#### Data to process

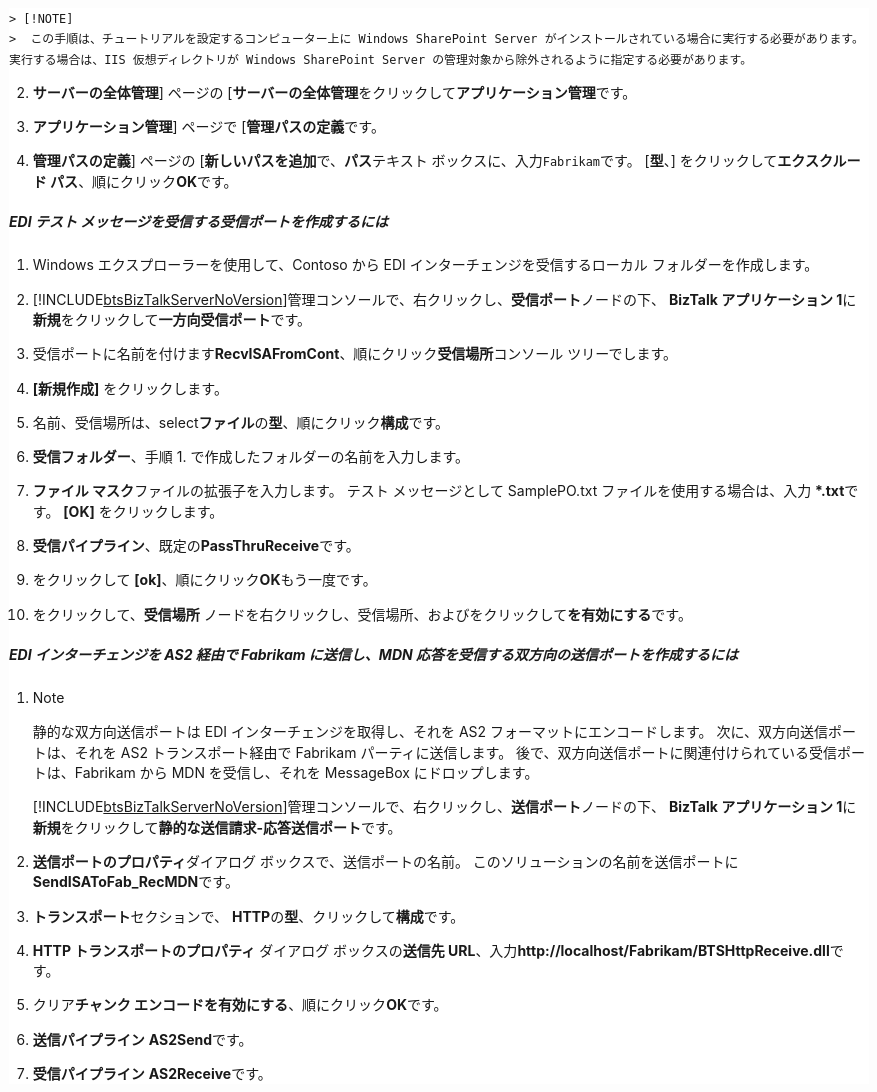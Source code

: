     > [!NOTE]
    >  この手順は、チュートリアルを設定するコンピューター上に Windows SharePoint Server がインストールされている場合に実行する必要があります。 実行する場合は、IIS 仮想ディレクトリが Windows SharePoint Server の管理対象から除外されるように指定する必要があります。  
  
2.  **サーバーの全体管理**] ページの [**サーバーの全体管理**をクリックして**アプリケーション管理**です。  
  
3.  **アプリケーション管理**] ページで [**管理パスの定義**です。  
  
4.  **管理パスの定義**] ページの [**新しいパスを追加**で、**パス**テキスト ボックスに、入力`Fabrikam`です。 [**型**、] をクリックして**エクスクルード パス**、順にクリック**OK**です。  
  
##### <a name="to-create-a-receive-port-to-receive-the-edi-test-message"></a>EDI テスト メッセージを受信する受信ポートを作成するには  
  
1.  Windows エクスプローラーを使用して、Contoso から EDI インターチェンジを受信するローカル フォルダーを作成します。  
  
2.  [!INCLUDE[btsBizTalkServerNoVersion](../includes/btsbiztalkservernoversion-md.md)]管理コンソールで、右クリックし、**受信ポート**ノードの下、 **BizTalk アプリケーション 1**に**新規**をクリックして**一方向受信ポート**です。  
  
3.  受信ポートに名前を付けます**RecvISAFromCont**、順にクリック**受信場所**コンソール ツリーでします。  
  
4.  **[新規作成]** をクリックします。  
  
5.  名前、受信場所は、select**ファイル**の**型**、順にクリック**構成**です。  
  
6.  **受信フォルダー**、手順 1. で作成したフォルダーの名前を入力します。  
  
7.  **ファイル マスク**ファイルの拡張子を入力します。 テスト メッセージとして SamplePO.txt ファイルを使用する場合は、入力 **\*.txt**です。 **[OK]** をクリックします。  
  
8.  **受信パイプライン**、既定の**PassThruReceive**です。  
  
9. をクリックして **[ok]**、順にクリック**OK**もう一度です。  
  
10. をクリックして、**受信場所** ノードを右クリックし、受信場所、およびをクリックして**を有効にする**です。  
  
##### <a name="to-create-a-two-way-send-port-to-send-the-edi-interchange-over-as2-to-fabrikam-and-receive-an-mdn-response"></a>EDI インターチェンジを AS2 経由で Fabrikam に送信し、MDN 応答を受信する双方向の送信ポートを作成するには  
  
1.  > [!NOTE]
    >  静的な双方向送信ポートは EDI インターチェンジを取得し、それを AS2 フォーマットにエンコードします。 次に、双方向送信ポートは、それを AS2 トランスポート経由で Fabrikam パーティに送信します。 後で、双方向送信ポートに関連付けられている受信ポートは、Fabrikam から MDN を受信し、それを MessageBox にドロップします。  
  
     [!INCLUDE[btsBizTalkServerNoVersion](../includes/btsbiztalkservernoversion-md.md)]管理コンソールで、右クリックし、**送信ポート**ノードの下、 **BizTalk アプリケーション 1**に**新規**をクリックして**静的な送信請求-応答送信ポート**です。  
  
2.  **送信ポートのプロパティ**ダイアログ ボックスで、送信ポートの名前。 このソリューションの名前を送信ポートに**SendISAToFab_RecMDN**です。  
  
3.  **トランスポート**セクションで、 **HTTP**の**型**、クリックして**構成**です。  
  
4.  **HTTP トランスポートのプロパティ** ダイアログ ボックスの**送信先 URL**、入力**http://localhost/Fabrikam/BTSHttpReceive.dll**です。  
  
5.  クリア**チャンク エンコードを有効にする**、順にクリック**OK**です。  
  
6.  **送信パイプライン** **AS2Send**です。  
  
7.  **受信パイプライン** **AS2Receive**です。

########

Description of the task: Whenever the string "ダイアログ" shows up in a line of the records, that line counts; state how many lines count, and only that.

Solution for this task: 2